Выбросив окурок в воду, Гена вместе с остальными мотористами перешёл на левый борт, с которого хорошо просматривался причал.
Матросы носили продукты, только что привезённые худосочным шипчандлером. В корзинах в основном находились только овощи и различная зелень. Но как же удивился Гена, когда увидел, что с подъехавшей повозки два оборванных вьетнамца выгрузили пару свиней.
Постукивая свиней по бокам палками, они направили их к трапу. Свиньи при каждом прикосновении палок похрюкивали и бодренько начали подниматься на палубу судна.
— Ты смотри, какие они резвые, — со смехом заметил кто-то из мотористов, — как будто знают, что их кормить сейчас будут.
— Да они и так сытые и раскормленные, — заметил вахтенный матрос, — смотри, какие у них круглые бока. Чем их только вьетнамцы кормили? Сами вон кожа да кости, а свинюшки — глянь, какие упитанные. Да-а, давно мы свеженинки не ели. Вот выйдем в рейс, тогда повариха нам настоящий украинский борщ заварганит. Давненько это было…
— Да, это точно. Это она нас баловала, когда мы только из Владика ушли, — мечтательно проговорил сварщик.
— Дак, чтобы борщец сделать, надо свинюшку заколоть сначала, — напомнил мечтателям токарь. — А кто их заколет, позвольте ехидно поинтересоваться? — И он со смешком посмотрел на друзей.

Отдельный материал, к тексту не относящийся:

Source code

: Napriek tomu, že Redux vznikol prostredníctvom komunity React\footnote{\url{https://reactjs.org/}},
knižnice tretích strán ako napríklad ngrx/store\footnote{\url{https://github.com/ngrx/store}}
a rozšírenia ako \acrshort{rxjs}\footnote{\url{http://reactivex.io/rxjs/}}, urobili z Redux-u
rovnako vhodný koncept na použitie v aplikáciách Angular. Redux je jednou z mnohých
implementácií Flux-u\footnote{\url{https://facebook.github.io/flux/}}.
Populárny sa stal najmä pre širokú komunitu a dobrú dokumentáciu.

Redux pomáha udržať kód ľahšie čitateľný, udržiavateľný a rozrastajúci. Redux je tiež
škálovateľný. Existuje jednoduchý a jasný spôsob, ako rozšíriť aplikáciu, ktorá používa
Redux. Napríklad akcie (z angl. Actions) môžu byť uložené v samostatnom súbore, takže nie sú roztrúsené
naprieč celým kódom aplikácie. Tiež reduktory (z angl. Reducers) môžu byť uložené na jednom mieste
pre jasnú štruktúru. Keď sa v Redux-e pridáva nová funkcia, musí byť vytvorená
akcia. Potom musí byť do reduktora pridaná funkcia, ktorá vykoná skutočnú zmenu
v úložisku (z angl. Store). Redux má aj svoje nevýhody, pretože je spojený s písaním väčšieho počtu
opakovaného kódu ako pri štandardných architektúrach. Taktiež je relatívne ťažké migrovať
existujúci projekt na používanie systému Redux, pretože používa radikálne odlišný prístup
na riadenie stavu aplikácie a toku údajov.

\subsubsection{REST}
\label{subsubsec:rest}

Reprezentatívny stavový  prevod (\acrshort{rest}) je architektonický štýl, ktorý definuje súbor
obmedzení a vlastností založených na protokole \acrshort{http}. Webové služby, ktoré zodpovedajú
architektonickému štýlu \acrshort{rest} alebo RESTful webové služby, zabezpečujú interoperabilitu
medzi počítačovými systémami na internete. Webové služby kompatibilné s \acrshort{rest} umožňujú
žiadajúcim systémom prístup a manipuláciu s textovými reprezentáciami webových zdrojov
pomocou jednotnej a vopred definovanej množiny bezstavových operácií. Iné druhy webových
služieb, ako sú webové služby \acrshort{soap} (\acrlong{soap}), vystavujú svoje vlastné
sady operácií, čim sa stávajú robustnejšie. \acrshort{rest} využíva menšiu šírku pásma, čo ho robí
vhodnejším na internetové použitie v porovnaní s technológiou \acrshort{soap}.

— Да хоть бы и я, — важно вставил вахтенный. — У нас в деревне я завсегда бате помогал свиней забивать по осени. А вообще я слышал, что дракон у нас по этому делу спец. Вон он там для них со вчерашнего уже загончик смастерил.
Пока парни перекидывались репликами, свинюшек прогнали мимо Гены и остальных наблюдателей на корму, где по приказу старпома боцман с матросами соорудили для свиней загон.
Продукты обещали привезти ещё вчера, как слышал из общих разговоров Гена, но что-то у шипчандлера не срослось со свиньями. То ли он их ещё не купил, то ли они находились в какой-то дальней деревне. Поэтому шипчандлер привёз их чуть ли не перед самым отходом.
Ради любопытства Гена прошёл на корму к загону и заглянул внутрь.
В кормушку, сделанную матросами, уже вывалили припасённые со вчерашнего дня помои, но свиньи к ним не прикасались, а только с повизгиванием хрюкали и кругами носились по загону.
— Чё это они так носятся? — Гена в ожидании разъяснения посмотрел на боцмана.
— А кто же его знает? — Боцман почесал затылок под пробковым шлемом, который ему в подарок как-то раз принесли вьетнамцы. — Я что, свинячий язык знаю, что ли? — И рассмеялся своей шутке.
Свиньи и в самом деле вели себя странно. Они нервно бегали по загону и постоянно визгливо похрюкивали.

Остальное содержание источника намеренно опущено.